The McCain campaign already has an ad out hammering Obama for his "lipstick on a pig" comment that many people, including my own co-author Melissa Clouthier, believe was deliberately aimed at Palin,
Whether it was intentional or unintentional, this was a huge screw-up by Obama for three reasons.
#1) Judging by the reaction, his own crowd seemed to think it was a gibe at Palin.
#2) A lot of other people genuinely think it was a subtle shot at Palin. (Prediction: The Left, being the Left, will take this meme and run with it.)
#3) It allows Obama to now be directly tied to the wave of disgusting, sexist attacks coming from the Left right now.
Additionally, whether he meant it or not, his comment is fair game just as McCain's "100 years" and McCain's "houses" comment were fair game for Obama.
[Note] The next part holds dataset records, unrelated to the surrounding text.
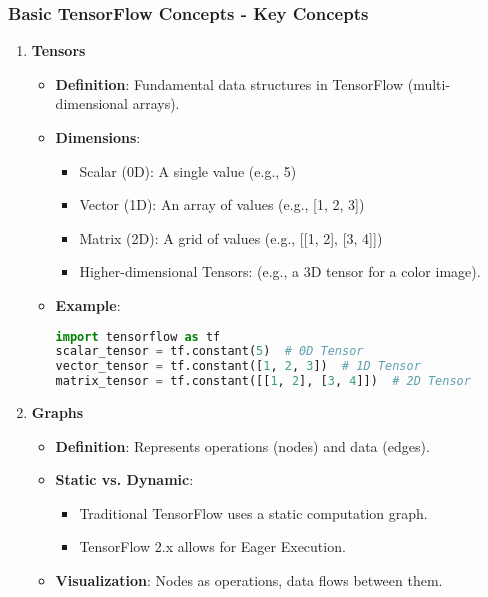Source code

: \documentclass[aspectratio=169]{beamer}
\begin{document}
\begin{frame}[fragile]
    \frametitle{Basic TensorFlow Concepts - Key Concepts}
    
    \begin{enumerate}
        \item \textbf{Tensors}
        \begin{itemize}
            \item \textbf{Definition}: Fundamental data structures in TensorFlow (multi-dimensional arrays).
            \item \textbf{Dimensions}:
                \begin{itemize}
                    \item Scalar (0D): A single value (e.g., 5)
                    \item Vector (1D): An array of values (e.g., [1, 2, 3])
                    \item Matrix (2D): A grid of values (e.g., [[1, 2], [3, 4]])
                    \item Higher-dimensional Tensors: (e.g., a 3D tensor for a color image).
                \end{itemize}
            \item \textbf{Example}:
            \begin{lstlisting}[language=Python]
import tensorflow as tf
scalar_tensor = tf.constant(5)  # 0D Tensor
vector_tensor = tf.constant([1, 2, 3])  # 1D Tensor
matrix_tensor = tf.constant([[1, 2], [3, 4]])  # 2D Tensor
            \end{lstlisting}
        \end{itemize}
        
        \item \textbf{Graphs}
        \begin{itemize}
            \item \textbf{Definition}: Represents operations (nodes) and data (edges).
            \item \textbf{Static vs. Dynamic}:
                \begin{itemize}
                    \item Traditional TensorFlow uses a static computation graph.
                    \item TensorFlow 2.x allows for Eager Execution.
                \end{itemize}
            \item \textbf{Visualization}: Nodes as operations, data flows between them.
        \end{itemize}
    \end{enumerate}
\end{frame}
\end{document}
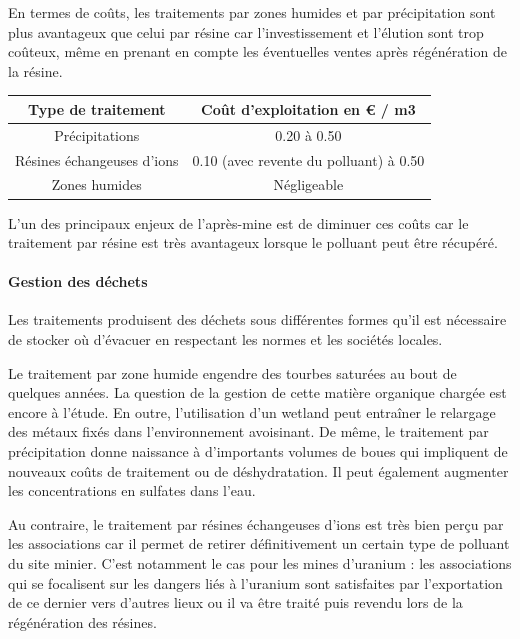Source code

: \documentclass{article}
\begin{document}
En termes de coûts, les traitements par zones humides et par précipitation sont plus avantageux que celui par résine car l’investissement et l’élution sont trop coûteux, même en prenant en compte les éventuelles ventes après régénération de la résine.


\begin{center}
\begin{tabular}{ |c |c |}
\hline
 Type de traitement & Coût d’exploitation en € / m3 \\ 
 \hline
 Précipitations & 0.20 à 0.50 \\ 
 \hline
 Résines échangeuses d’ions & 0.10 (avec revente du polluant) à 0.50  \\
 \hline
Zones humides & Négligeable  \\
 \hline
\end{tabular}
\end{center}

L’un des principaux enjeux de l’après-mine est de diminuer ces coûts car le traitement par résine est très avantageux lorsque le polluant peut être récupéré.

\paragraph{Gestion des déchets }

Les traitements produisent des déchets sous différentes formes qu’il est nécessaire de stocker où d’évacuer en respectant les normes et les sociétés locales.

Le traitement par zone humide engendre des tourbes saturées au bout de quelques années. La question de la gestion de cette matière organique chargée est encore à l’étude. En outre, l’utilisation d’un wetland peut entraîner le relargage des métaux fixés dans l’environnement avoisinant.
De même, le traitement par précipitation donne naissance à d’importants volumes de boues qui impliquent de nouveaux coûts de traitement ou de déshydratation. Il peut également augmenter les concentrations en sulfates dans l’eau. 

Au contraire, le traitement par résines échangeuses d’ions est très bien perçu par les associations car il permet de retirer définitivement un certain type de polluant du site minier. C’est notamment le cas pour les mines d’uranium : les associations qui se focalisent sur les dangers liés à l’uranium sont satisfaites par l’exportation de ce dernier vers d’autres lieux ou il va être traité puis revendu lors de la régénération des résines.
\end{document}
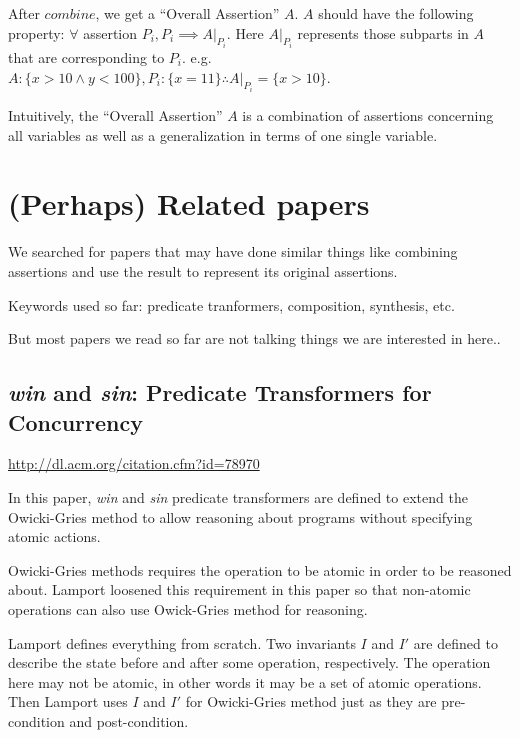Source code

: \documentclass[fleqn]{article}
\begin{document}
\bigskip

After $combine$, we get a ``Overall Assertion'' $A$. $A$ should have
the following property: $\forall$ assertion $P_i, P_i \implies
A|_{P_i}$.  Here $A|_{P_i}$ represents those subparts in $A$ that are
corresponding to $P_i$. e.g. $A: \{x > 10 \land y < 100\}, P_i: \{x =
11\} \therefore A|_{P_i} = \{x > 10\}$.

Intuitively, the ``Overall Assertion'' $A$ is a combination of
assertions concerning all variables as well as a generalization in
terms of one single variable.


\section{(Perhaps) Related papers}

We searched for papers that may have done similar things like
combining assertions and use the result to represent its original
assertions.

Keywords used so far: predicate tranformers, composition, synthesis,
etc.

But most papers we read so far are not talking things we are
interested in here..

\subsection{\textsl{win} and \textsl{sin}: Predicate Transformers for Concurrency}

\url{http://dl.acm.org/citation.cfm?id=78970}

\bigskip

In this paper, \textsl{win} and \textsl{sin} predicate transformers
are defined to extend the Owicki-Gries method to allow reasoning about
programs without specifying atomic actions.

Owicki-Gries methods requires the operation to be atomic in order to
be reasoned about. Lamport loosened this requirement in this paper so
that non-atomic operations can also use Owick-Gries method for
reasoning.

Lamport defines everything from scratch. Two invariants $I$ and $I'$
are defined to describe the state before and after some operation,
respectively. The operation here may not be atomic, in other words it
may be a set of atomic operations. Then Lamport uses $I$ and $I'$ for
Owicki-Gries method just as they are pre-condition and post-condition.
\end{document}
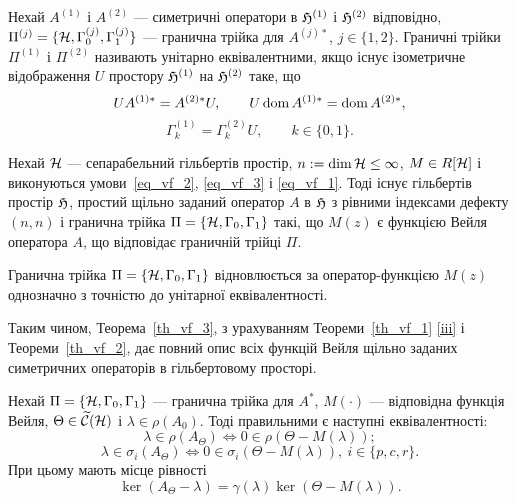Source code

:\begin{definition}
	Нехай $A^{(1)}$ і $A^{(2)}$ --- симетричні оператори в $\mathfrak{H}^{(1)}$ і $\mathfrak{H}^{(2)}$ відповідно, $\Pi^{(j)} = \{\mathcal{H}, \Gamma^{(j)}_0,\Gamma^{(j)}_1\}$ --- гранична трійка для $A^{(j)*}$, $j \in \{1,2\}$. Граничні трійки $\Pi^{(1)}$ і $\Pi^{(2)}$ називають унітарно еквівалентними, якщо існує ізометричне відображення $U$ простору $\mathfrak{H}^{(1)}$ на $\mathfrak{H}^{(2)}$ таке, що
	\begin{equation}
		UA^{(1)*} = A^{(2)*}U, \qquad U\operatorname{dom} A^{(1)*} = \operatorname{dom} A^{(2)*},
	\end{equation}
	\begin{equation}
		\Gamma^{(1)}_k = \Gamma^{(2)}_k U, \qquad k \in \{0,1\}.
	\end{equation}
\end{definition}

\begin{theorem} \label{th_vf_3}
	Нехай $\mathcal{H}$ --- сепарабельний гільбертів простір, $n:=\dim \mathcal{H} \le \infty$, $M \in R[\mathcal{H}]$ і виконуються умови~\eqref{eq_vf_2}, \eqref{eq_vf_3} і \eqref{eq_vf_1}. Тоді існує гільбертів простір $\mathfrak{H}$, простий щільно заданий оператор $A$ в $\mathfrak{H}$ з рівними індексами дефекту $(n,n)$ і гранична трійка $\Pi = \{\mathcal{H}, \Gamma_0, \Gamma_1\}$ такі, що $M(z)$ є функцією Вейля оператора $A$, що відповідає граничній трійці $\Pi$.

	Гранична трійка $\Pi = \{\mathcal{H}, \Gamma_0, \Gamma_1\}$ відновлюється за оператор-функцією $M(z)$ однозначно з точністю до унітарної еквівалентності. 
\end{theorem}

Таким чином, Теорема~\ref{th_vf_3}, з урахуванням Теореми~\ref{th_vf_1} \eqref{iii} і Теореми~\ref{th_vf_2}, дає повний опис всіх функцій Вейля щільно заданих симетричних операторів в гільбертовому просторі.

\begin{theorem}
	Нехай $\Pi=\{\mathcal{H},\Gamma_0,\Gamma_1\}$ --- гранична трійка для $A^*$, $M(\cdot)$ --- відповідна функція Вейля, $\Theta \in \widetilde{\mathcal{C}}(\mathcal{H})$ і $\lambda \in \rho(A_0)$. Тоді правильними є наступні еквівалентності:
	\begin{equation*}
		\lambda \in \rho(A_\Theta) \Longleftrightarrow 0 \in \rho(\Theta - M(\lambda));
	\end{equation*}
	\begin{equation*}
		\lambda\in \sigma_i(A_\Theta) \Longleftrightarrow 0 \in \sigma_i(\Theta - M(\lambda)), \ i \in \{p,c,r\}.
	\end{equation*}
	При цьому мають місце рівності
	\begin{equation*}
		\ker (A_\Theta - \lambda) = \gamma(\lambda)\ker(\Theta - M(\lambda)). 
	\end{equation*}
\end{theorem}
After pouncing on those rather minor slip-ups, Obama doesn't really have much room to complain about McCain playing the exact same game with him -- plus, he may have actually meant what he said about Palin.
That being said, I think it was just probably -- but not definitely -- another screw-up from the human gaffe machine. Keep in mind this is the same guy who popped off the "57 states" quip and spoke of "my Muslim faith" among many, many other errors.
This is a guy who says something dumb every other few days if he's off a teleprompter, so that's PROBABLY the case here, too. Yes, you can make a case that his remark was intentional, especially with all the sexism coming from the Left these days and his campaign's weird focus on Palin, but it probably wasn't.
Update #1: Here's an email I received today from one of Obama's fans that #1) doesn't know the bikini pic I debunked isn't Sarah Palin and #2) does apparently think Bambi was referring to Palin,
John...Wouldn't you agree that a woman who is a Governor and mother while posing in a bikini holding a gun, allows her picture to be taken and shown on the internet, is a pig? Didn't Governor Palin open the door for her own ridicule when she referred to herself as a "pit bull with lipstick"? And once one side introduces comments in public, an opponent is allowed to use those comments to illustrate their point?
"You can put lipstick on a pig," Obama said during a campaign stop. "It's still a pig. You can wrap an old fish in a piece of paper called change. It's still going to stink after eight years."